All posts by Jerome Boyd

Setting Up EC2 Command Line Tools on Windows

There are some great GUI tools for working with EC2 services such as ElasticFox and AWS Management Console.

And that’s just the tip of the iceberg.  However sometimes you need to use the command line tools because you want to script a task, or access features that a GUI tool doesn’t provide access to.  For example today I became motivated to finally get comfortable with the EC2 API so I could create a Elastic Load Balancer instance to test the new functionality provided.

I found lots of tutorials and guidance on setting up your Linux machine to run the tools.  Unfortunately Windows is a 2nd class citizen on AWS.  This is true pretty much across the board from command line tools, to Windows instances (just made available last October, still on Win2k3, etc).

So here is the “definitive guide” to setting up your Windows machine to run the EC2 API command line tools:

Install Java

The first requirement is to have Java 5 or later installed.  If you don’t already have Java installed for some reason go to http://www.java.com/en/download/manual.jsp#win.

Decide on AWS Root

Create a folder called AWS somewhere.  I like to make it easy to get to so I created it at d:\aws.  You can really call this folder whatever you want, but it will be where you store your certificates, your services API files, etc.

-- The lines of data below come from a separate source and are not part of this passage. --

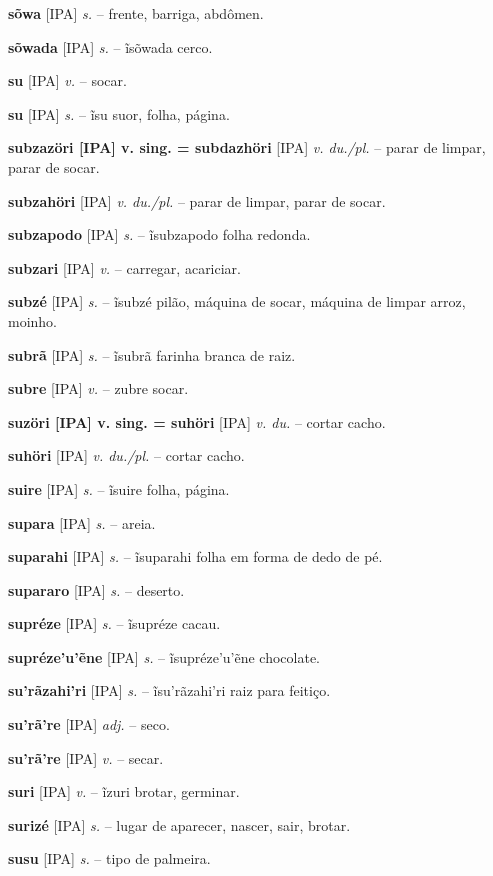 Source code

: \textbf{sõwa} [IPA] \textit{s.} -- frente, barriga, abdômen.

\textbf{sõwada} [IPA] \textit{s.} -- ĩsõwada cerco.

\textbf{su} [IPA] \textit{v.} -- socar.

\textbf{su} [IPA] \textit{s.} -- ĩsu suor, folha, página.

\textbf{subzazöri [IPA] v. sing. = subdazhöri} [IPA] \textit{v. du./pl.} -- parar de limpar, parar de socar.

\textbf{subzahöri} [IPA] \textit{v. du./pl.} -- parar de limpar, parar de socar.

\textbf{subzapodo} [IPA] \textit{s.} -- ĩsubzapodo folha redonda.

\textbf{subzari} [IPA] \textit{v.} -- carregar, acariciar.

\textbf{subzé} [IPA] \textit{s.} -- ĩsubzé pilão, máquina de socar, máquina de limpar arroz, moinho.

\textbf{subrã} [IPA] \textit{s.} -- ĩsubrã farinha branca de raiz.

\textbf{subre} [IPA] \textit{v.} -- zubre socar.

\textbf{suzöri [IPA] v. sing. = suhöri} [IPA] \textit{v. du.} -- cortar cacho.

\textbf{suhöri} [IPA] \textit{v. du./pl.} -- cortar cacho.

\textbf{suire} [IPA] \textit{s.} -- ĩsuire folha, página.

\textbf{supara} [IPA] \textit{s.} -- areia.

\textbf{suparahi} [IPA] \textit{s.} -- ĩsuparahi folha em forma de dedo de pé.

\textbf{supararo} [IPA] \textit{s.} -- deserto.

\textbf{supréze} [IPA] \textit{s.} -- ĩsupréze cacau.

\textbf{supréze'u'ẽne} [IPA] \textit{s.} -- ĩsupréze'u'ẽne chocolate.

\textbf{su'rãzahi'ri} [IPA] \textit{s.} -- ĩsu'rãzahi'ri raiz para feitiço.

\textbf{su'rã're} [IPA] \textit{adj.} -- seco.

\textbf{su'rã're} [IPA] \textit{v.} -- secar.

\textbf{suri} [IPA] \textit{v.} -- ĩzuri brotar, germinar.

\textbf{surizé} [IPA] \textit{s.} -- lugar de aparecer, nascer, sair, brotar.

\textbf{susu} [IPA] \textit{s.} -- tipo de palmeira.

Retrieve and Store AWS Certificates

Authentication to AWS happens via a certificate and private key.  You’ll need to retrieve these files from AWS.

Go to http://aws-portal.amazon.com/gp/aws/developer/account/index.html?action=access-key and then scroll down to the X.509 area.  You’ll need to create a new certificate.  Once you do they’ll provide you a Private Key File (pk-<random characters>.pem) and a Certificate (cert-<random characters>.pem).

KEEP THESE FILES PRIVATE.  Possession of these two files give you access to your AWS account.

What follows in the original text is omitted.